The present invention will be described generally with reference to the flow diagram in fig. 1, and more particularly with reference to the apparatus shown in fig. 2. A drilling fluid which can be a water-based, oil-based or emulsified fluid is drawn from a borehole and passed through a first screening stage where large particles of drilled solids are screened out and removed. The particle size of these solids will depend on the mesh size of the sieve used, and will normally be a mesh size of between 10 and 100. The drilling fluid that flows through the first sieve then goes through a centrifugal separation stage for further separation of solids. In this stage, the liquid is separated centrifugally into a low-density effluent and a high-density slurry. The effluent, which contains practically all the bentonite, if this is broken, as well as considerable amounts of barite, is returned to the drilling fluid system. Depending on the particle size, excavated solids may also be present in the effluent. The quantity of drilled out solids in the effluent can be reduced by using the method according to the invention at a very early stage in the drilling operation. This will mean that large excavated particles are removed early and thus prevent these mechanically breaking down into particles of silt or clay size which are extremely difficult to separate. The separated mash mainly consists of barite and excavated substances and is further processed through another sieve stage. At this stage, additional amounts of drilled particles are screened out and removed, while most of the barite passes through and is returned to the fluid system. Experiments have shown that the majority of the drilled out solid particles in the porridge are removed from the liquid in the second sieve stage.

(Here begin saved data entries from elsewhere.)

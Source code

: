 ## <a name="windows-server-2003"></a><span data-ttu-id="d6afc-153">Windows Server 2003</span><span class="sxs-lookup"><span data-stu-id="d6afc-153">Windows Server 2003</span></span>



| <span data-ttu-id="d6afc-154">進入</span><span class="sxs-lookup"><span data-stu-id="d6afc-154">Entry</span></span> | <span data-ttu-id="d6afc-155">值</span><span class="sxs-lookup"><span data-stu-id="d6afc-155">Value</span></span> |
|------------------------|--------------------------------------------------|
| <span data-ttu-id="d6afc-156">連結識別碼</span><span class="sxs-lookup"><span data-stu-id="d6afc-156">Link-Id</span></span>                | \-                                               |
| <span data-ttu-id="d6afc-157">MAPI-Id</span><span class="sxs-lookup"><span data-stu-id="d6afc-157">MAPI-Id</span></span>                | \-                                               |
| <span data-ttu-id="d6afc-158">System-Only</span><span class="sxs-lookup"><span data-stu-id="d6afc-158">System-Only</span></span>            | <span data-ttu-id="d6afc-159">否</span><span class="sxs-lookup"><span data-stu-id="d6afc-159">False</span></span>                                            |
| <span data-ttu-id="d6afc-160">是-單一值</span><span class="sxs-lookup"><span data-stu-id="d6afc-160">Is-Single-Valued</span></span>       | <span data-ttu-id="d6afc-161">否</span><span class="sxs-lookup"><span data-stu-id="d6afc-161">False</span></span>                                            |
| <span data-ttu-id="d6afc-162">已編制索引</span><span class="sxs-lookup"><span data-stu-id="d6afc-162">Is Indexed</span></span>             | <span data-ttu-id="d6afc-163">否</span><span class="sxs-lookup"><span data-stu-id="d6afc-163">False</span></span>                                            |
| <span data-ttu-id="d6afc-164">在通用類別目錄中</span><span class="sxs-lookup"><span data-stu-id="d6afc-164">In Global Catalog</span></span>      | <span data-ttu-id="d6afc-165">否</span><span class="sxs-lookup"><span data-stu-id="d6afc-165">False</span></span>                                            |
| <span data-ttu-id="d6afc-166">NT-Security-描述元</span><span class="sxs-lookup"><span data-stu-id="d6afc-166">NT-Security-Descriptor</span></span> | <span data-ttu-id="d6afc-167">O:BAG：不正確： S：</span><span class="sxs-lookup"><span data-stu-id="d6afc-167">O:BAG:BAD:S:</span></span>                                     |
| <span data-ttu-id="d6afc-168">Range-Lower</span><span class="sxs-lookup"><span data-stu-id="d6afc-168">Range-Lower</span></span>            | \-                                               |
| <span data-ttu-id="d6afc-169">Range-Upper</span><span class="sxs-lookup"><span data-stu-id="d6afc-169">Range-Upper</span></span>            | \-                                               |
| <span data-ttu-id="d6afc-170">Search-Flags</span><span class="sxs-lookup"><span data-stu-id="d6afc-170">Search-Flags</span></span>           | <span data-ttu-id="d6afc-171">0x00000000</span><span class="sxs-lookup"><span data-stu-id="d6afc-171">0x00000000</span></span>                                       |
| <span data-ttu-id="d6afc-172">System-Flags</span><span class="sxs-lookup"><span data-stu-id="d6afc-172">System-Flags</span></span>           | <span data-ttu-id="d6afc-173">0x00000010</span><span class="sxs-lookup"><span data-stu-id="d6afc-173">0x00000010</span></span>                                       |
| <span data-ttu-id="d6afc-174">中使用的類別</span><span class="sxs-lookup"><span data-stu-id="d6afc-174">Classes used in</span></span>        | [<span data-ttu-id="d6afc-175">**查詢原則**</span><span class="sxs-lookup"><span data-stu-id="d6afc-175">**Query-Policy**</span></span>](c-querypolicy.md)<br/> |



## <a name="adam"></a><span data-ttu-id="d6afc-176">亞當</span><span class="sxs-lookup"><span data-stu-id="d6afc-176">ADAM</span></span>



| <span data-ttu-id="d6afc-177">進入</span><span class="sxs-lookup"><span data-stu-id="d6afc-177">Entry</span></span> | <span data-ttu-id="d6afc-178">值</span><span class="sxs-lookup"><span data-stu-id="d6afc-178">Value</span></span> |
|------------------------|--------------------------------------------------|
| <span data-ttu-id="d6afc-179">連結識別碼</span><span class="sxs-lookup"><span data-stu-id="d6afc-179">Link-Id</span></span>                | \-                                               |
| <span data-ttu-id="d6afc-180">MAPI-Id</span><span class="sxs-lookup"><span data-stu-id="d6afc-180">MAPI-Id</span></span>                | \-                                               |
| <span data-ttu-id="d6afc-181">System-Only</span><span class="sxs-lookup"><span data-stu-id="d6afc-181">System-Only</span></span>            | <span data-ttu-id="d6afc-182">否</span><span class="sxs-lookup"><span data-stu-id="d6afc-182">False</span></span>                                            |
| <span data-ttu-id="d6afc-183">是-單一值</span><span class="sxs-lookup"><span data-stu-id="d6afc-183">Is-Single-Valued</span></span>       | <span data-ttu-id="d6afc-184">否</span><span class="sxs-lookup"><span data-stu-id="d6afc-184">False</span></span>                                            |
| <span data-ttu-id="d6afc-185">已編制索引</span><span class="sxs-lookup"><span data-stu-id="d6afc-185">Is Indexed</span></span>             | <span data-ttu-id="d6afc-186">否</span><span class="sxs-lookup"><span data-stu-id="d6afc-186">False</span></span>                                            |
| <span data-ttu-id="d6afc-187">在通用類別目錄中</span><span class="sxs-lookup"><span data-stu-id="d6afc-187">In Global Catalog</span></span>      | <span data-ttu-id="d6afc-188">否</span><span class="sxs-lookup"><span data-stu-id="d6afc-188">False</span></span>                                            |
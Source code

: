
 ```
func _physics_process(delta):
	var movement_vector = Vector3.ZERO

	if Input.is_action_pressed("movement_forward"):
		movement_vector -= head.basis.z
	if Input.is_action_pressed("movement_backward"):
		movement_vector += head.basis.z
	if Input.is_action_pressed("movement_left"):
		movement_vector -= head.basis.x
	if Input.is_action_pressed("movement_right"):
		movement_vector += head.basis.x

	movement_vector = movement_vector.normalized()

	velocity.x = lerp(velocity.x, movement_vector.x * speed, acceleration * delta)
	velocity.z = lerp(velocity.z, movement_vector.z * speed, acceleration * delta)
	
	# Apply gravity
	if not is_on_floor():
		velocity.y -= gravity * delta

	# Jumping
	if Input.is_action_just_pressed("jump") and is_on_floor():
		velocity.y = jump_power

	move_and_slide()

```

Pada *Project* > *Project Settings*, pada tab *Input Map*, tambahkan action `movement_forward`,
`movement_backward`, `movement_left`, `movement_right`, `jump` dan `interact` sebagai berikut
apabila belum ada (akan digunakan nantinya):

The centrifugation operation can be carried out on each of the centrifuge separators currently used for treating drilling fluid. These include hydrocyclones, which are often called sand removers or silt removers and centrifuges. However, hydrocyclones are preferable because they release a mush which can then be sieved in the second sieve stage. Furthermore, hydrocyclones are normally used to treat the drilling fluid at the same circulation speed as it circulates in the borehole, while centrifuges are normally used to treat only part of the drilling fluid. It is preferable that the entire drilling fluid is treated to remove solid particles as quickly as possible. A sufficient number of hydrocyclones should be provided so that the entire quantity of drilling fluid can be processed while circulating at normal speed. Removal of large excavated particles in the first screening stage makes the centrifugal separators work more efficiently. Large particles tend to clog the centrifugal separators, especially the hydrocyclones.

The sieves for first and second screening are

sieves of vibrating types, hereinafter called first and second vibrating sieves. As used in the description, a vibrating sieve is a sieve which is given a periodic movement or oscillation with a given frequency. Depending on the sieve construction, the movement can be alternating, swirling, circular, spiral, combinations of these or other special movement. As mentioned above, the second vibrating screen must be considerably finer than the first vibrating screen. The mesh size of the second vibrating screen is preferably between 100 and 325. It is noted that since the underflow slurry represents only a portion of the total liquid stream, the second vibrating screen can be much finer than would be possible if the entire liquid stream were to pass the second vibrating screen . Experiments with mesh sizes of 100, 140 and 200 have shown that considerable quantities of drilled out particles can be removed in the second sieve, while at the same time only negligible quantities of barite are lost.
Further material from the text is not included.